Across the data below, how many lines have the word "陸戦歩兵" in them? Give the number and nothing else.

Records excerpted from a collection -
== Segment start ==

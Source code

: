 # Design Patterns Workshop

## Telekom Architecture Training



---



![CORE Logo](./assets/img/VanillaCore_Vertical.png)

== Segment end ==
== Segment start ==

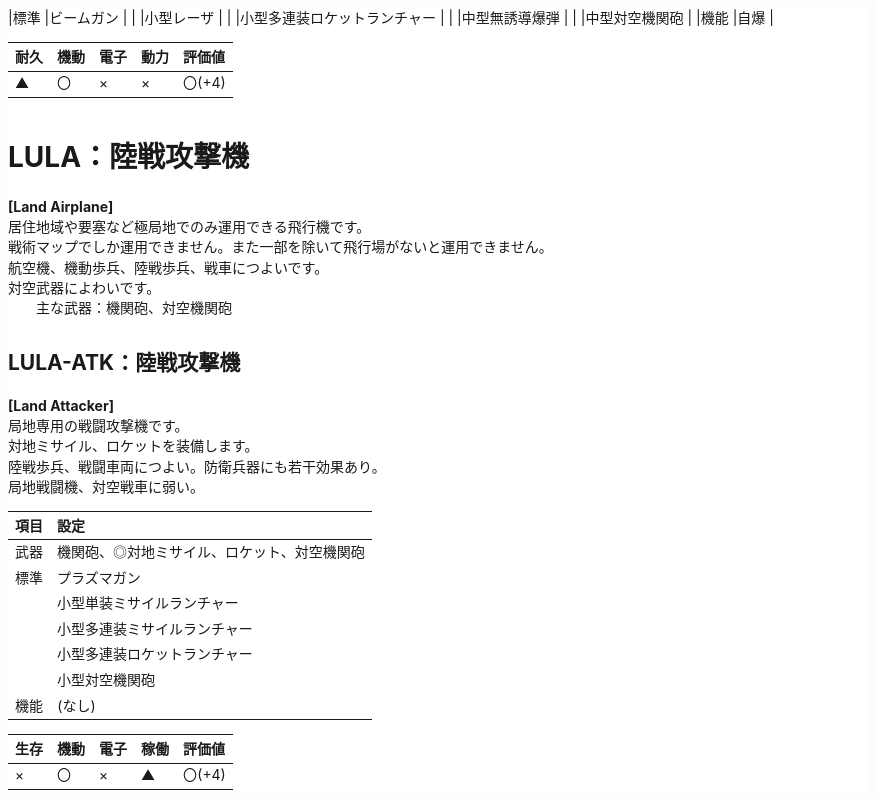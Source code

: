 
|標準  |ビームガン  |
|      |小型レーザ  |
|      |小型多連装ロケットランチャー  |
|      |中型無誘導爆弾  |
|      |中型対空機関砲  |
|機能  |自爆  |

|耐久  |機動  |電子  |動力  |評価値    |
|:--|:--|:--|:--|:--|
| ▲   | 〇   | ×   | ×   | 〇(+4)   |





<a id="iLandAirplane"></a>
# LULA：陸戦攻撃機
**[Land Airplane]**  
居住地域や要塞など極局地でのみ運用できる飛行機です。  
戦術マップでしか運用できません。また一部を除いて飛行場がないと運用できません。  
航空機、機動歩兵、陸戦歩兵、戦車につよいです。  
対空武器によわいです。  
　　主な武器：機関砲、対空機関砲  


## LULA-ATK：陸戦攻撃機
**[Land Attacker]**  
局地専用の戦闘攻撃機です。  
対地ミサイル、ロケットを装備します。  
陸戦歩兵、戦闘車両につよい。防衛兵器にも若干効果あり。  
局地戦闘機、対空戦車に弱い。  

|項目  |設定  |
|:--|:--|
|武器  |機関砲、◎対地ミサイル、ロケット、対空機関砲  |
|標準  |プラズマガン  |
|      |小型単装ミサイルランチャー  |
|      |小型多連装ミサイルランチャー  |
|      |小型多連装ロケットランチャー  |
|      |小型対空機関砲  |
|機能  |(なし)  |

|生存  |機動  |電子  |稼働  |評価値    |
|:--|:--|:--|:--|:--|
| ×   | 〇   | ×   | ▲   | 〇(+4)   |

== Segment end ==

TASK RESPONSE - 2